In fact, Bruce faced a minor scandal last year after word spread that he routinely spent hours alone with wives and widows old enough to be his mother. Society gossip suggested all sorts of Freudian ideas, not helped by the fact that Bruce didn’t have a mother. These ideas were untrue, although Bruce did discover that rich old ladies would chat with an attentive bachelor from a good family about nearly anything, so the visits became great sources of crime-fighting intelligence. The venerable matrons were rarely criminals themselves, but crime and power intersected in countless ways and aristocrats loved their secrets.
Unfortunately, Bruce was obliged to limit these encounters for the sake of propriety, and lately he invited couples. Today it was Elias and Hazel Wellington of Wellington grocers. Bruce met them for iced tea under a tree on Wayne Manor’s south lawn. With the tree and a wide-brimmed hat, Bruce’s features were kept in shadow, and if was much easier to disguise his health if he never rose from his chair. He intended for the Wellingtons to leave after forty-five minutes at the latest. If necessary, Alfred would fake a call from their banker suggesting a problem in their account. Bruce knew the Wellingtons would skip out on an audience with the Pope to investigate a bank error. As for intelligence, the pair offered little but made up for it in noise.
“Darling, I’ve done a lot of disgusting, regrettable things in my time, but you take the cake.”

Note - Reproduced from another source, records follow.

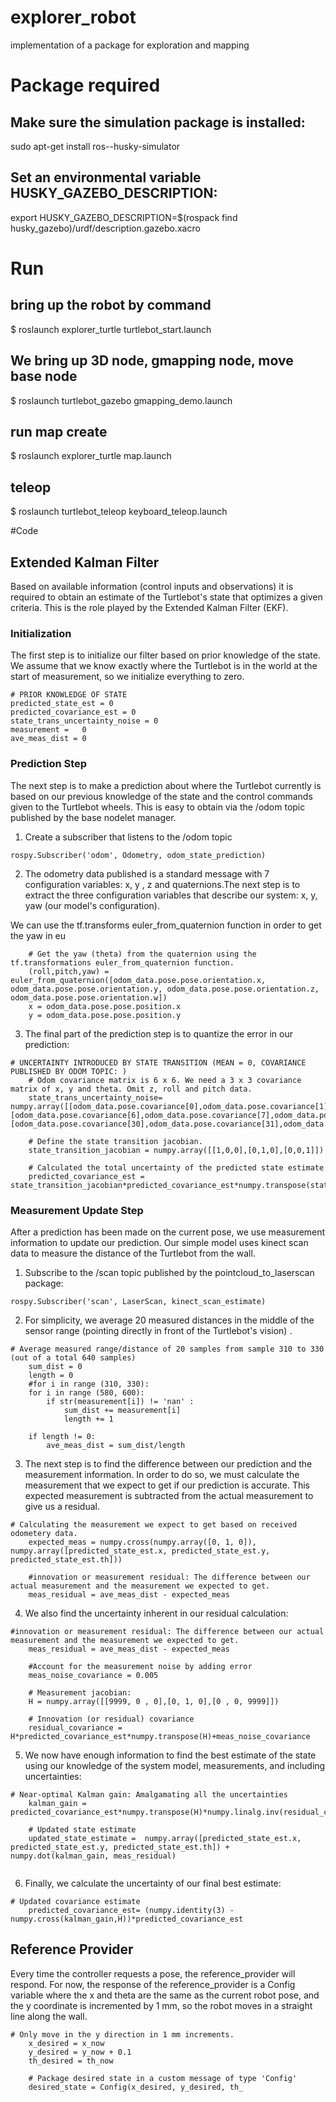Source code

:# explorer_robot
implementation of a package for exploration and mapping

# Package required

## Make sure the simulation package is installed:

sudo apt-get install ros-<distro>-husky-simulator

## Set an environmental variable HUSKY_GAZEBO_DESCRIPTION:

export HUSKY_GAZEBO_DESCRIPTION=$(rospack find husky_gazebo)/urdf/description.gazebo.xacro

# Run

## bring up the robot by command
$ roslaunch explorer_turtle turtlebot_start.launch
## We bring up 3D node, gmapping node, move base node
$ roslaunch turtlebot_gazebo gmapping_demo.launch
## run map create
$ roslaunch explorer_turtle map.launch
## teleop
$ roslaunch turtlebot_teleop keyboard_teleop.launch

#Code

## Extended Kalman Filter

Based on available information (control inputs and observations) it is required to obtain an estimate of the Turtlebot's state that optimizes a given criteria. This is the role played by the Extended Kalman Filter (EKF).

### Initialization

The first step is to initialize our filter based on prior knowledge of the state. We assume that we know exactly where the Turtlebot is in the world at the start of measurement, so we initialize everything to zero. 

```
# PRIOR KNOWLEDGE OF STATE
predicted_state_est = 0
predicted_covariance_est = 0
state_trans_uncertainty_noise = 0
measurement =	0
ave_meas_dist = 0

```
### Prediction Step

The next step is to make a prediction about where the Turtlebot currently is based on our previous knowledge of the state and the control commands given to the Turtlebot wheels. This is easy to obtain via the /odom topic published by the base nodelet manager. 

1. Create a subscriber that listens to the /odom topic

```
rospy.Subscriber('odom', Odometry, odom_state_prediction)

```
2. The odometry data published is a standard message with 7 configuration variables: x, y , z and quaternions.The next step is to extract the three configuration variables that describe our system: x, y, yaw (our model's configuration).

We can use the tf.transforms euler_from_quaternion function in order to get the yaw in eu 

```
	# Get the yaw (theta) from the quaternion using the tf.transformations euler_from_quaternion function. 
	(roll,pitch,yaw) = euler_from_quaternion([odom_data.pose.pose.orientation.x, odom_data.pose.pose.orientation.y, odom_data.pose.pose.orientation.z, odom_data.pose.pose.orientation.w])
	x = odom_data.pose.pose.position.x
	y = odom_data.pose.pose.position.y

```

3. The final part of the prediction step is to quantize the error in our prediction: 

```
# UNCERTAINTY INTRODUCED BY STATE TRANSITION (MEAN = 0, COVARIANCE PUBLISHED BY ODOM TOPIC: )
	# Odom covariance matrix is 6 x 6. We need a 3 x 3 covariance matrix of x, y and theta. Omit z, roll and pitch data. 
	state_trans_uncertainty_noise= numpy.array([[odom_data.pose.covariance[0],odom_data.pose.covariance[1],odom_data.pose.covariance[5]],[odom_data.pose.covariance[6],odom_data.pose.covariance[7],odom_data.pose.covariance[11]], [odom_data.pose.covariance[30],odom_data.pose.covariance[31],odom_data.pose.covariance[35]]])
	
	# Define the state transition jacobian. 
	state_transition_jacobian = numpy.array([[1,0,0],[0,1,0],[0,0,1]])
	
	# Calculated the total uncertainty of the predicted state estimate
	predicted_covariance_est = state_transition_jacobian*predicted_covariance_est*numpy.transpose(state_transition_jacobian)+state_trans_uncertainty_noise

```

### Measurement Update Step

After a prediction has been made on the current pose, we use measurement information to update our prediction. Our simple model uses kinect scan data to measure the distance of the Turtlebot from the wall. 

1. Subscribe to the /scan topic published by the pointcloud_to_laserscan package: 

```
rospy.Subscriber('scan', LaserScan, kinect_scan_estimate)

```

2. For simplicity, we average 20 measured distances in the middle of the sensor range (pointing directly in front of the Turtlebot's vision) .

```
# Average measured range/distance of 20 samples from sample 310 to 330 (out of a total 640 samples)
	sum_dist = 0
	length = 0
	#for i in range (310, 330):
	for i in range (580, 600):
		if str(measurement[i]) != 'nan' :
			sum_dist += measurement[i]
			length += 1 

	if length != 0: 
		ave_meas_dist = sum_dist/length

```

3. The next step is to find the difference between our prediction and the measurement information. In order to do so, we must calculate the measurement that we expect to get if our prediction is accurate. This expected measurement is subtracted from the actual measurement to give us a residual.  

```
# Calculating the measurement we expect to get based on received odometery data. 
	expected_meas = numpy.cross(numpy.array([0, 1, 0]), numpy.array([predicted_state_est.x, predicted_state_est.y, predicted_state_est.th]))
	
	#innovation or measurement residual: The difference between our actual measurement and the measurement we expected to get. 
	meas_residual = ave_meas_dist - expected_meas

```

4. We also find the uncertainty inherent in our residual calculation: 

```
#innovation or measurement residual: The difference between our actual measurement and the measurement we expected to get. 
	meas_residual = ave_meas_dist - expected_meas

	#Account for the measurement noise by adding error 
	meas_noise_covariance = 0.005

	# Measurement jacobian: 
	H = numpy.array([[9999, 0 , 0],[0, 1, 0],[0 , 0, 9999]])

	# Innovation (or residual) covariance
	residual_covariance = H*predicted_covariance_est*numpy.transpose(H)+meas_noise_covariance

```

5. We now have enough information to find the best estimate of the state using our knowledge of the system model, measurements, and including uncertainties: 

```
# Near-optimal Kalman gain: Amalgamating all the uncertainties
	kalman_gain = predicted_covariance_est*numpy.transpose(H)*numpy.linalg.inv(residual_covariance)

	# Updated state estimate
	updated_state_estimate =  numpy.array([predicted_state_est.x, predicted_state_est.y, predicted_state_est.th]) + numpy.dot(kalman_gain, meas_residual)


```

6. Finally, we calculate the uncertainty of our final best estimate: 

```
# Updated covariance estimate
	predicted_covariance_est= (numpy.identity(3) - numpy.cross(kalman_gain,H))*predicted_covariance_est

```

## Reference Provider

Every time the controller requests a pose, the reference_provider will respond. For now, the response of the reference_provider is a Config variable where the x and theta are the same as the current robot pose, and the y coordinate is incremented by 1 mm, so the robot moves in a straight line along the wall. 

```
# Only move in the y direction in 1 mm increments. 
	x_desired = x_now
	y_desired = y_now + 0.1
	th_desired = th_now

	# Package desired state in a custom message of type 'Config' 
	desired_state = Config(x_desired, y_desired, th_

```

“Aw, why don’t you do something charitable and fall down a manhole.”
“Charitable? Charitable? I bought you that coffee plantation near Havana last year, and do I even hear a thank you? Do I need to serve you drinks on bended knee?”
“A drink from you? Lemme guess: poison with spit on top.”
“You would know, you lush.”
Bruce did his best to ignore the Wellingtons. He sipped his tea, made neutral comments when one Wellington or the other sought his support, and focused on his real concern. There was something about the Woman protecting Arturo that seemed profound, but he couldn’t decide how. Bruce had inspected Arturo’s life with a fine-toothed comb for months to put a case together. Any project that interested the military surely required substantial time and effort. How could he have missed something so significant? Bruce was sure that Arturo spent his days attending to his few front businesses or organizing deals to rent out his Ukrainian laborers. He simply hadn’t done anything else worth noting. Informing for a counterespionage operation could be a passive-enough task to escape Bruce’s surveillance, but when did danger to one lowly informer justify sending a secret human weapon? Bruce decided he would need to find Admiral Corn-something.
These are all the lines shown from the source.